═══ Dataset excerpts ═══
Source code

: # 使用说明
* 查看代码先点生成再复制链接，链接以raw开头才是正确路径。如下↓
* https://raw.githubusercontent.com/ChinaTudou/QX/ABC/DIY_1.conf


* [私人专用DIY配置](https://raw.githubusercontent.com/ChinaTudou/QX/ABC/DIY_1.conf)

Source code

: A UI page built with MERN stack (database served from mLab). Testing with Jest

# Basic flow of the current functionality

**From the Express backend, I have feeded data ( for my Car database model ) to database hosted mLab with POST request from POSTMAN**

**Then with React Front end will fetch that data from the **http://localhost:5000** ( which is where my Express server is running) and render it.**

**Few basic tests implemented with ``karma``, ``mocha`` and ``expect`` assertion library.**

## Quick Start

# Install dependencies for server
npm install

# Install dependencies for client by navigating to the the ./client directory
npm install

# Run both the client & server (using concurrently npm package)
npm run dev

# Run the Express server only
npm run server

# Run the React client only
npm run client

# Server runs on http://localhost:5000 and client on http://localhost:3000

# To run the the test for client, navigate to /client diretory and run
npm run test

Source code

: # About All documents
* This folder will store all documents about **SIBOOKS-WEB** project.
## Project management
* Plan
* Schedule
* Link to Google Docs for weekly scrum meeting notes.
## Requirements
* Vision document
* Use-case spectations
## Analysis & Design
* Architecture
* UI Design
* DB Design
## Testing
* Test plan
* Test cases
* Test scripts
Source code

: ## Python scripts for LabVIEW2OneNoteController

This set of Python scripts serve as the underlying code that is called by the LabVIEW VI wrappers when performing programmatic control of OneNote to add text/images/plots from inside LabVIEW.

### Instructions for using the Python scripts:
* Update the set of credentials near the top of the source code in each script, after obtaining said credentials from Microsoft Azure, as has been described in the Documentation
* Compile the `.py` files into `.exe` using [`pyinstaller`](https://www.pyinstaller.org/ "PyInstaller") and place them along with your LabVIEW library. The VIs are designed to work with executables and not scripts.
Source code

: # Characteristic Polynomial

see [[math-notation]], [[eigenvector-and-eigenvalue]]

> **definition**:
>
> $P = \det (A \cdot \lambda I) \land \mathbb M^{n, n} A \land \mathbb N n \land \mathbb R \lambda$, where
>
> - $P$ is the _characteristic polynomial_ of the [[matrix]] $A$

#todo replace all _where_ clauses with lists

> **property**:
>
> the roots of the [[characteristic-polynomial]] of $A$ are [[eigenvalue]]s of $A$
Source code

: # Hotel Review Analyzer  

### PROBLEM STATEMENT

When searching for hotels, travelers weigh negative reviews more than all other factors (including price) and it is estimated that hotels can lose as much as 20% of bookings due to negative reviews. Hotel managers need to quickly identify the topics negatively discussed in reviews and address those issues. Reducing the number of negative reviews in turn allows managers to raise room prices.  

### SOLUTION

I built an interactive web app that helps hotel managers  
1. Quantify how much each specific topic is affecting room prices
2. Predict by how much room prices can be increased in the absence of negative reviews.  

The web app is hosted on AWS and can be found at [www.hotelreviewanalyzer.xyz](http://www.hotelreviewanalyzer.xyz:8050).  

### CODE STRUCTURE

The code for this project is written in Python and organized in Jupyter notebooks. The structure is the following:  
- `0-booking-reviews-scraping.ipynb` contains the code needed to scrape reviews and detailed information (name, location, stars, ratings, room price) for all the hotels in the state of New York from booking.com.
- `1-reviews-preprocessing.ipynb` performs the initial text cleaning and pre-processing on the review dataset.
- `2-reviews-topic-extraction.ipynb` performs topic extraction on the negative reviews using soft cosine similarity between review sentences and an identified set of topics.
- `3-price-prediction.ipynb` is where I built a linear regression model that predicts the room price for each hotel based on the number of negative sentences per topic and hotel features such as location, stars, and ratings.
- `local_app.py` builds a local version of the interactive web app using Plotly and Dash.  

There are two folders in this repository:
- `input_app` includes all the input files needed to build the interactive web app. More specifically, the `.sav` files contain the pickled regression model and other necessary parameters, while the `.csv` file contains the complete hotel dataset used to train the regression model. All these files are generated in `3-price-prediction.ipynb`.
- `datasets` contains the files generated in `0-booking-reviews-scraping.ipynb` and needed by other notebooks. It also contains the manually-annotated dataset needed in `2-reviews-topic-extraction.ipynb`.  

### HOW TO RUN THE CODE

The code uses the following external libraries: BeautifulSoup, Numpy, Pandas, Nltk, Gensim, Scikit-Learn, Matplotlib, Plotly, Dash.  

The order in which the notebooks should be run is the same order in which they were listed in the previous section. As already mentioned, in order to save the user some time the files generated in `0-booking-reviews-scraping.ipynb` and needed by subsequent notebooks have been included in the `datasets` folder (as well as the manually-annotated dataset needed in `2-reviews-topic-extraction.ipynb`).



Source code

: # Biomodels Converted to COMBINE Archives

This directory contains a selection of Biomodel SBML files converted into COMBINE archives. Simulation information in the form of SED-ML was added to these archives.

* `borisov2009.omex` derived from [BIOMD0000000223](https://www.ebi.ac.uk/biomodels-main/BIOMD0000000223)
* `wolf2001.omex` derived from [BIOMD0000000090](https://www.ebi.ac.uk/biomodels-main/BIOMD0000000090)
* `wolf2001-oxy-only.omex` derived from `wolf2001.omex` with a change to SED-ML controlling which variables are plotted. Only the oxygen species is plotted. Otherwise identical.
═══
#### Brief
Please restate only the opening stretch of the records above: every line from the first through the one containing "About All documents", exactly as written.

#### Task answer
Source code

: # 使用说明
* 查看代码先点生成再复制链接，链接以raw开头才是正确路径。如下↓
* https://raw.githubusercontent.com/ChinaTudou/QX/ABC/DIY_1.conf


* [私人专用DIY配置](https://raw.githubusercontent.com/ChinaTudou/QX/ABC/DIY_1.conf)

Source code

: A UI page built with MERN stack (database served from mLab). Testing with Jest

# Basic flow of the current functionality

**From the Express backend, I have feeded data ( for my Car database model ) to database hosted mLab with POST request from POSTMAN**

**Then with React Front end will fetch that data from the **http://localhost:5000** ( which is where my Express server is running) and render it.**

**Few basic tests implemented with ``karma``, ``mocha`` and ``expect`` assertion library.**

## Quick Start

# Install dependencies for server
npm install

# Install dependencies for client by navigating to the the ./client directory
npm install

# Run both the client & server (using concurrently npm package)
npm run dev

# Run the Express server only
npm run server

# Run the React client only
npm run client

# Server runs on http://localhost:5000 and client on http://localhost:3000

# To run the the test for client, navigate to /client diretory and run
npm run test

Source code

: # About All documents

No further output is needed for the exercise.